As the depository of the Convention, the OECD decides, via its Council, whether to invite a non-member to become a full participant, or an observer, in the Working Group on Bribery in International Business Transactions. Governments interested in associating themselves with the OECD anti-corruption effort must be willing and able to fulfil all obligations and commitments inherent in joining the Working Group and in acceding to the Convention. Full information is available on request, including the conditions for joining the Convention and on other OECD initiatives to fight against corruption and promote high ethical standards and good governance.

To join, a country will undergo a thorough assessment of its economic situation and its institutional and legal framework. Any other relevant factors will also be taken into account. If the assessment process results in a positive evaluation, the applicant country will be invited to become associated with the work of the Working Group as an observer for a probationary period. Subsequently, and depending on the country’s progress in implementing anti-corruption provisions and on its record of attendance at Working Group meetings, the country may be invited to become a full participant in the Working Group and accede to the Convention.

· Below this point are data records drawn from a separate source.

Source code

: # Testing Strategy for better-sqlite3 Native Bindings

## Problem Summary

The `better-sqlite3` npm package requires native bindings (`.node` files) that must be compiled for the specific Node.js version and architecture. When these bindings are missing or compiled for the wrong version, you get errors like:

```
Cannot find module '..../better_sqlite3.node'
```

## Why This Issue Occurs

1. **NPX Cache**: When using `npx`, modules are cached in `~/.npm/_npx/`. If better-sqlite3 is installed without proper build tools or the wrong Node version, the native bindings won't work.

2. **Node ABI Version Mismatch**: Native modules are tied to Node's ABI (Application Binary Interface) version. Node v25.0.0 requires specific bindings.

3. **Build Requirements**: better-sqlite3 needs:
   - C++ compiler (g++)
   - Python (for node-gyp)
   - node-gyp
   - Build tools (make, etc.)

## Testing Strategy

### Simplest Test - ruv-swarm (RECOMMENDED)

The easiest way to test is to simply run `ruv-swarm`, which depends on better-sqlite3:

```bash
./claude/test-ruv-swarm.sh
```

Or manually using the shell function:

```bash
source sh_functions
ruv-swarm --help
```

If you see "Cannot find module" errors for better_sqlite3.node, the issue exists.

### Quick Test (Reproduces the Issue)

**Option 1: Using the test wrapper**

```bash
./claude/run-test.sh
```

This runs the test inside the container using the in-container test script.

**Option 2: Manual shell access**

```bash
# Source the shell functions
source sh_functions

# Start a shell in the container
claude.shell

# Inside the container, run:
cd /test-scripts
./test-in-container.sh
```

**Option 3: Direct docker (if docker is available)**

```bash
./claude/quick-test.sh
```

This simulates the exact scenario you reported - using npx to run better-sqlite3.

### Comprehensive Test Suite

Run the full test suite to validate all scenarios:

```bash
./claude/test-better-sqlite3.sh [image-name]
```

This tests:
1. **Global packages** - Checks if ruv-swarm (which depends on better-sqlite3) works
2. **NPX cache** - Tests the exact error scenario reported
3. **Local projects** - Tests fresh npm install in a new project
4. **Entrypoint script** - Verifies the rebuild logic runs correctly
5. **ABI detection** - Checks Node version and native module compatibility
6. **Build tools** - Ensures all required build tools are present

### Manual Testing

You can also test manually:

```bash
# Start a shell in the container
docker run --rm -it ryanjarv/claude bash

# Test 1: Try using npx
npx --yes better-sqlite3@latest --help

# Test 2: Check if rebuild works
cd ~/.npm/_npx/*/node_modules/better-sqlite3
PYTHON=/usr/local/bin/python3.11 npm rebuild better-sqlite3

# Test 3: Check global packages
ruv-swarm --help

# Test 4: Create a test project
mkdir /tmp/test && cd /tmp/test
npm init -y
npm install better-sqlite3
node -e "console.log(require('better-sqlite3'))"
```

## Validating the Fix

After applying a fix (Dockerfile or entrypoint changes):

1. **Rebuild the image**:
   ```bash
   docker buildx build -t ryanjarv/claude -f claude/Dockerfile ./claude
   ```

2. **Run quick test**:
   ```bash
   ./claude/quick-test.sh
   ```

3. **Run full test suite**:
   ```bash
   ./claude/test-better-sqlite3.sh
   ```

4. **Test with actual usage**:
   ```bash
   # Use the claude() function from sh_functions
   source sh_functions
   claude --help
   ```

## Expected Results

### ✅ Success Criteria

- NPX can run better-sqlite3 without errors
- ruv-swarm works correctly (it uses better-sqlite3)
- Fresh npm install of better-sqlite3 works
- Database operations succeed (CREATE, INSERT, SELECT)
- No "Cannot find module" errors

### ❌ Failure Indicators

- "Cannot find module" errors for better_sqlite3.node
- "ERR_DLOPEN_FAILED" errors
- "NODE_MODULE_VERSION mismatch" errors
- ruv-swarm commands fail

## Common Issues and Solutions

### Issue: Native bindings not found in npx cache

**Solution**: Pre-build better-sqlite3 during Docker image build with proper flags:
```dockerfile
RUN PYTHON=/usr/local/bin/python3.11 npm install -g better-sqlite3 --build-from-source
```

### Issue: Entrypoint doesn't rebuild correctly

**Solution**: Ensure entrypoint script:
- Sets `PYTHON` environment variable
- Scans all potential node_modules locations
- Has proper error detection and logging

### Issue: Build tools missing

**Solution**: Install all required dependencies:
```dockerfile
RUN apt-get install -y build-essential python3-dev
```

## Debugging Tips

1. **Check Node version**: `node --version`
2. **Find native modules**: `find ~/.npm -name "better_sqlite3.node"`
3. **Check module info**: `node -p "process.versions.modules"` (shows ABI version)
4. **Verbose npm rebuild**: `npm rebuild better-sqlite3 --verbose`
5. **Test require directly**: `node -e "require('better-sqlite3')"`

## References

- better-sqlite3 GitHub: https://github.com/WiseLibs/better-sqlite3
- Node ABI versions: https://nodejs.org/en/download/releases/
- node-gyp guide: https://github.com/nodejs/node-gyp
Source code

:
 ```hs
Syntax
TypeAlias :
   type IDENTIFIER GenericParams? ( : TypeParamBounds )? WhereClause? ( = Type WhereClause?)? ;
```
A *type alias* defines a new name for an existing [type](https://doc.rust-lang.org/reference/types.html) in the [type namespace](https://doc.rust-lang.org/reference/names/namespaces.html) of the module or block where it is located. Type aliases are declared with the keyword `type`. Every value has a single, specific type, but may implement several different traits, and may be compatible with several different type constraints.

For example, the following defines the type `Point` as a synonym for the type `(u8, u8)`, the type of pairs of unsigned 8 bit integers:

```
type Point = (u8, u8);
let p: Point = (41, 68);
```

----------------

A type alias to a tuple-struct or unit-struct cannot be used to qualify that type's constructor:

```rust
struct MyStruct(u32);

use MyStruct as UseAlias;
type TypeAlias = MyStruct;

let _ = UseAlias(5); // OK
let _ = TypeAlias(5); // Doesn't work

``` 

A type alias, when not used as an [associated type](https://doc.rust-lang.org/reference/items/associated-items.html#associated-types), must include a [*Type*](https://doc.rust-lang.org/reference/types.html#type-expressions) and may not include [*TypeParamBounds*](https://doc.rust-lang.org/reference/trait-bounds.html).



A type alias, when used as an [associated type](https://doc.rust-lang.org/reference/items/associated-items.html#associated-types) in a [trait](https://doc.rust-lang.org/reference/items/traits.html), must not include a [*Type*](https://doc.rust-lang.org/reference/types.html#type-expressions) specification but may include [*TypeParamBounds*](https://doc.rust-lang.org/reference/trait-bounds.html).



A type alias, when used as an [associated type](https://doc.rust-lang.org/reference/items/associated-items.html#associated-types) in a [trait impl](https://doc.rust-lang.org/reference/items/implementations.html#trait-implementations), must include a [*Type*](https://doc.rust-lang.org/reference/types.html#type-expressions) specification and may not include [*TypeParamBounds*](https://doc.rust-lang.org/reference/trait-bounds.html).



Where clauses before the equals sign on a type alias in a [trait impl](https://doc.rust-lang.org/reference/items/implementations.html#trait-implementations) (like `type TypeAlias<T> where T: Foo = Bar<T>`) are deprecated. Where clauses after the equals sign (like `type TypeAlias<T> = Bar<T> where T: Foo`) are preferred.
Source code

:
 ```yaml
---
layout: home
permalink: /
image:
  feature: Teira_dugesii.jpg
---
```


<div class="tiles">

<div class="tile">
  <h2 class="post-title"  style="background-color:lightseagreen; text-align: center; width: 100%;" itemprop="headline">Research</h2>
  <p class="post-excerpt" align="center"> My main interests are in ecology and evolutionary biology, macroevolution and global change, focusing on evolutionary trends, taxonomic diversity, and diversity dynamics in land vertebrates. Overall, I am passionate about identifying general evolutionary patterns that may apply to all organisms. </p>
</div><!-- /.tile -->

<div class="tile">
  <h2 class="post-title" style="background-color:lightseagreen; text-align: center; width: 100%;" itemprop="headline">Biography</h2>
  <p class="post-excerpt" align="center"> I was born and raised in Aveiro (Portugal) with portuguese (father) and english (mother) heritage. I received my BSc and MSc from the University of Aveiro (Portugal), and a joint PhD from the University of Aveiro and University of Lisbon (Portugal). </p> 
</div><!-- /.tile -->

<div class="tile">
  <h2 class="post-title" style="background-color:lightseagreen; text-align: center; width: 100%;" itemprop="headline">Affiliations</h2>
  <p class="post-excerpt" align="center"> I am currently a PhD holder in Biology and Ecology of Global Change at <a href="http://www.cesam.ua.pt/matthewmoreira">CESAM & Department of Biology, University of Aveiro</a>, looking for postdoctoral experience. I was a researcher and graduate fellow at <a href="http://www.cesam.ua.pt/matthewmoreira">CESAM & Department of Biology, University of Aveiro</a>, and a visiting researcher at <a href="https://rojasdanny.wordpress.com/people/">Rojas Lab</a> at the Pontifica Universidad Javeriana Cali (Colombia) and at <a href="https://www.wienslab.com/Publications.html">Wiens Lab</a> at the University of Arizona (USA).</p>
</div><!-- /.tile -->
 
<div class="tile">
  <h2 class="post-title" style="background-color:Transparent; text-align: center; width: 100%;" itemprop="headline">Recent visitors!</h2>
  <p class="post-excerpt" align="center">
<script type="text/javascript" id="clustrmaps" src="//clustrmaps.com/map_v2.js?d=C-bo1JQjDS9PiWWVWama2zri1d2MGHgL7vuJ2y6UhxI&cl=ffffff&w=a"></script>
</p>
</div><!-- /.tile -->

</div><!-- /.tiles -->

Countries which do not join the Convention may still wish to co-operate in the struggle against corruption. This opens opportunities to organise additional regional events and other sorts of dialogue, for instance, in association with the Centre for Co-operation with Non-Members (CCNM). The scope of the information-sharing process may also be expanded through new or extended anti-corruption networks. The collaboration with different bodies active in the field could also be intensified. Other possible initiatives might include the development of an “Anti-Corruption” Declaration which would signal a country’s adherence to the OECD anti-corruption principles and be a gesture which can reinforce national anti-corruption programmes.

An informal information meeting, aimed at non-member countries that have demonstrated an interest in the Convention and the work of the Working Group, will be held in June 2000. The meeting will inform participants of the key elements of the Convention and other OECD anti-corruption activities, as well as providing an opportunity to explore possible new initiatives.